Three of the five bags tested positive for lead in amounts varying from 200 to 550 parts per million. A pair of sandals tested registered at 700 parts per million.  Two of the bags had no detectable lead levels.

Cox says companies sometimes blanket all of their products with Prop. 65 warnings, just to ensure they comply with the law, but the labels don’t tell people what chemical or how much of it they may be exposed to. She says  the labeling can be confusing for consumers.

“It doesn’t help anybody; we strongly discourage any company from [overwarning],” said Cox. “The best way to solve the problem is to just take the problem chemical out and that way you don’t need the warning.”

Cox says neither DD’s Discounts or Big Lots has agreed to limit lead in their products, but she says CEH is constantly working to get more companies to join in the 2010 legal agreement.

We asked both stores if they were aware these products are being sold in their stores, and whether they test their products for lead.

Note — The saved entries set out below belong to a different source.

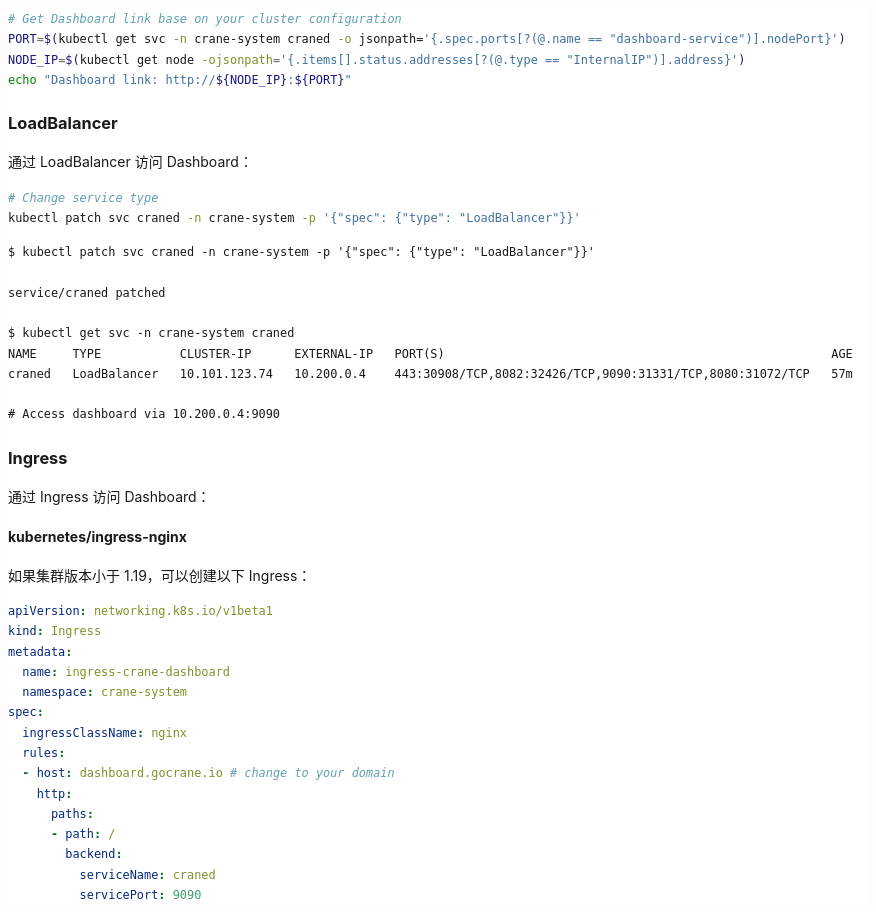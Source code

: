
 ```bash
# Get Dashboard link base on your cluster configuration
PORT=$(kubectl get svc -n crane-system craned -o jsonpath='{.spec.ports[?(@.name == "dashboard-service")].nodePort}')
NODE_IP=$(kubectl get node -ojsonpath='{.items[].status.addresses[?(@.type == "InternalIP")].address}')
echo "Dashboard link: http://${NODE_IP}:${PORT}"
```

### LoadBalancer

通过 LoadBalancer 访问 Dashboard：

```bash
# Change service type
kubectl patch svc craned -n crane-system -p '{"spec": {"type": "LoadBalancer"}}'
```

```log
$ kubectl patch svc craned -n crane-system -p '{"spec": {"type": "LoadBalancer"}}'

service/craned patched

$ kubectl get svc -n crane-system craned
NAME     TYPE           CLUSTER-IP      EXTERNAL-IP   PORT(S)                                                      AGE
craned   LoadBalancer   10.101.123.74   10.200.0.4    443:30908/TCP,8082:32426/TCP,9090:31331/TCP,8080:31072/TCP   57m

# Access dashboard via 10.200.0.4:9090
```

### Ingress

通过 Ingress 访问 Dashboard：

#### kubernetes/ingress-nginx

如果集群版本小于 1.19，可以创建以下 Ingress：

```yaml
apiVersion: networking.k8s.io/v1beta1
kind: Ingress
metadata:
  name: ingress-crane-dashboard
  namespace: crane-system
spec:
  ingressClassName: nginx
  rules:
  - host: dashboard.gocrane.io # change to your domain
    http:
      paths:
      - path: /
        backend:
          serviceName: craned
          servicePort: 9090
```

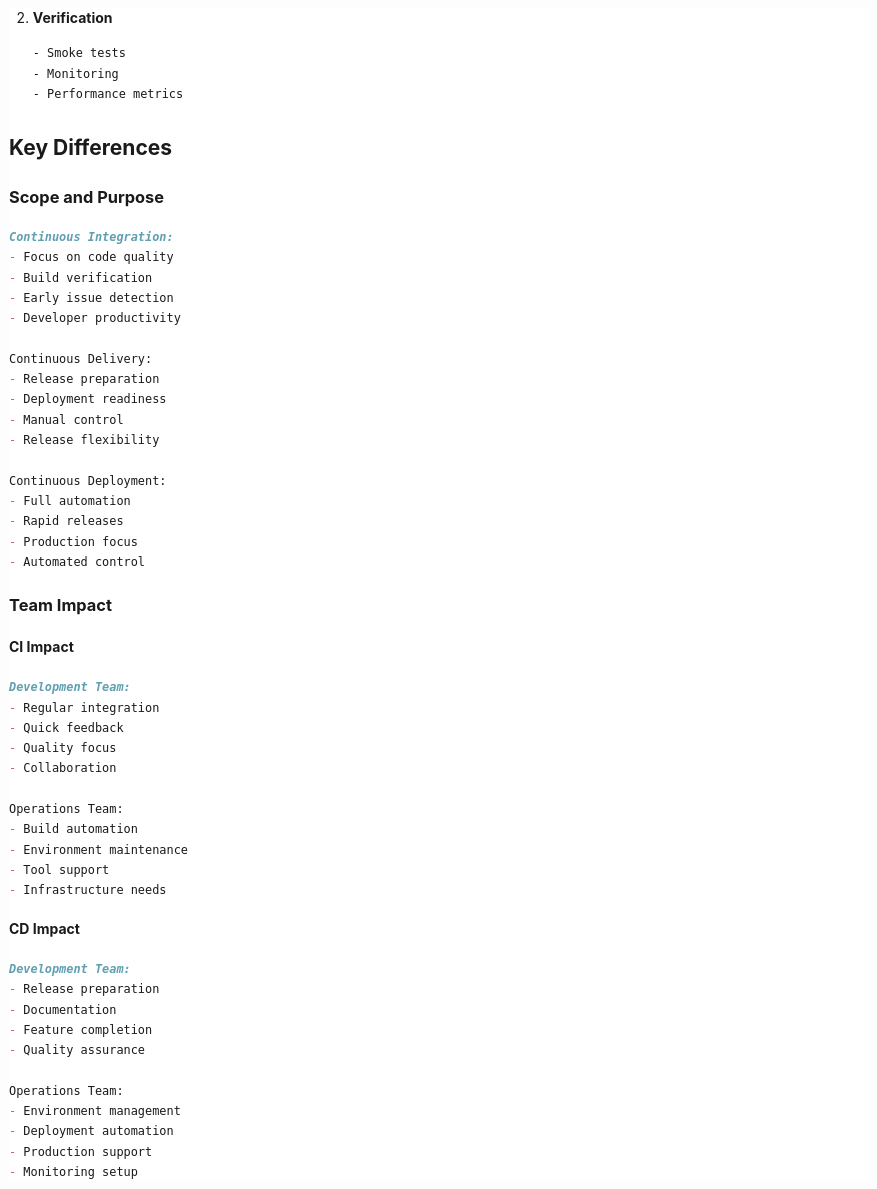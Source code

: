 2. **Verification**
   ```
   - Smoke tests
   - Monitoring
   - Performance metrics
   ```

## Key Differences

### Scope and Purpose
```markdown
Continuous Integration:
- Focus on code quality
- Build verification
- Early issue detection
- Developer productivity

Continuous Delivery:
- Release preparation
- Deployment readiness
- Manual control
- Release flexibility

Continuous Deployment:
- Full automation
- Rapid releases
- Production focus
- Automated control
```

### Team Impact

#### CI Impact
```markdown
Development Team:
- Regular integration
- Quick feedback
- Quality focus
- Collaboration

Operations Team:
- Build automation
- Environment maintenance
- Tool support
- Infrastructure needs
```

#### CD Impact
```markdown
Development Team:
- Release preparation
- Documentation
- Feature completion
- Quality assurance

Operations Team:
- Environment management
- Deployment automation
- Production support
- Monitoring setup
```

Ross Stores, the parent company of DD’s, provided a statement to NBC Bay Area saying the company is looking into the issue and it will continue selling the items in question.

Big Lots did not respond to our requests for comment.

So why are these products still being sold? In part because there are no federal guidelines for how much lead is allowed in something like a purse or a shoe.

“Even though the CPSC regulations don’t currently extend to those handbags, they probably should,” said toxicologist Dr. Siva Ayyar.

He says there’s no scientific agreement on exactly how much is too much when it comes to lead exposure, and that ingesting lead or breathing in lead dust is thought to be more dangerous than just touching it, but, “If you can avoid it you should. There’s no safe exposure level.”

For shopper Charlotte Lazar, even a trace amount of lead is too much. “I think we just have to be as careful as we can,” she said.